Conservation NGOs, palm oil producers, and other industry players have all promoted the Roundtable on Sustainable Palm Oil’s efforts, but is their participation truly effective in the RSPO scheme?

large scale oil palm plantation in sabah
Large-scale oil palm plantations are transforming the low land forest landscape in both Indonesia and Malaysia. Image: Lian Pin Koh, CC BY-NC-ND 2.0

Agricultural expansion into tropical forests is an important driver of biodiversity loss — which scientists say has already become so severe across 60 per cent of the Earth’s land surface that it may already threaten ecosystems’ ability to sustain human life.

Voluntary global standards like the Roundtable on Sustainable Palm Oil (RSPO), established in 2004 as an association of private stakeholders within the palm oil supply chain, are one of the chief tools being employed to reduce deforestation associated with the production of agricultural commodities. Conservation non-governmental organisations (NGOs), palm oil producers, and other players in the industry have all promoted the RSPO’s efforts, but a new study published in the journal Conservation and Society looks at how effective NGOs’ participation in the RSPO scheme truly is.

“So far researchers have demonstrated that the emergence of certifications for global commodities, such as RSPO, can be qualified as a new capitalist instrument, promoted by dominant economic players and major NGOs, and operating at the expense of local people,” the study notes.

But NGOs adopt a number of different roles based on their conservation goals and the resources at their disposal for achieving those goals. The study found that there are four general types of resources NGOs use to influence their relationship with the RSPO and its member companies to try and prioritise their goals: expertise; relationships outside the system, such as with media and government; communication and information; and institutional rules within the system.
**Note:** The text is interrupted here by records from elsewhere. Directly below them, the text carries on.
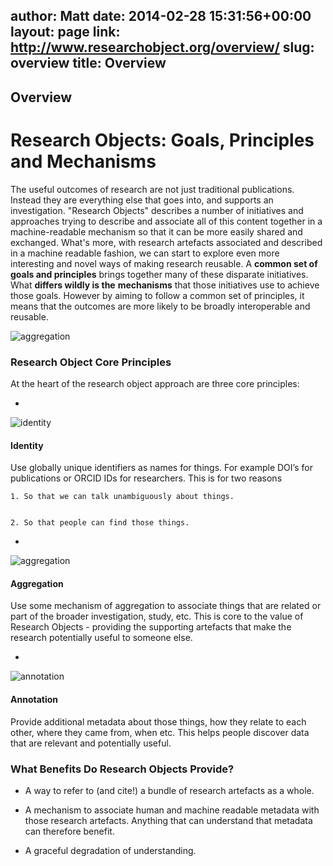 author: Matt
date: 2014-02-28 15:31:56+00:00
layout: page
link: http://www.researchobject.org/overview/
slug: overview
title: Overview
---












## Overview



















# Research Objects: Goals, Principles and Mechanisms








The useful outcomes of research are not just traditional publications. Instead they are everything else that goes into, and supports an investigation.
"Research Objects" describes a number of initiatives and approaches trying to describe and associate all of this content together in a machine-readable mechanism so that it can be more easily shared and exchanged.
What's more, with research artefacts associated and described in a machine readable fashion, we can start to explore even more interesting and novel ways of making research reusable.
A **common set of goals and principles** brings together many of these disparate initiatives. What **differs wildly is the** **mechanisms** that those initiatives use to achieve those goals. However by aiming to follow a common set of principles, it means that the outcomes are more likely to be broadly interoperable and reusable.





![aggregation](/pages/wp-content/images/ro-gpm.png)
















### Research Object Core Principles


At the heart of the research object approach are three core principles:



	
  * 
![identity](/pages/wp-content/images/identity.png)






#### Identity


Use globally unique identifiers as names for things. For example DOI’s for publications or ORCID IDs for researchers. This is for two reasons

	
    1. So that we can talk unambiguously about things.

	
    2. So that people can find those things.





	
  * 
![aggregation](/pages/wp-content/images/aggregation.png)






#### Aggregation


Use some mechanism of aggregation to associate things that are related or part of the broader investigation, study, etc. This is core to the value of Research Objects - providing the supporting artefacts that make the research potentially useful to someone else.



	
  * 
![annotation](/pages/wp-content/images/annotation.png)






#### Annotation


Provide additional metadata about those things, how they relate to each other, where they came from, when etc. This helps people discover data that are relevant and potentially useful.


















### 




### What Benefits Do Research Objects Provide?






	
  * A way to refer to (and cite!) a bundle of research artefacts as a whole.

	
  * A mechanism to associate human and machine readable metadata with those research artefacts. Anything that can understand that metadata can therefore benefit.

	
  * A graceful degradation of understanding.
The authors of the study say they’ve documented four different categories of engagement with the RSPO employed by NGOs, based largely on the types of resources they are capable of mobilising and their individual conservation goals: “1) ‘Collaborative NGOs’ seek to change the system from within by providing scientific research-based information, by holding strategic positions and by creating rules; 2) ‘Opponent’ remains outside the RSPO while using it as a platform for public campaigns; 3) ‘Opportunistic’ focuses on conserving geographical areas by adopting either collaborative or opponent strategies to reach their goals; and 4) ‘Sceptic’ supports communities to secure local land rights.”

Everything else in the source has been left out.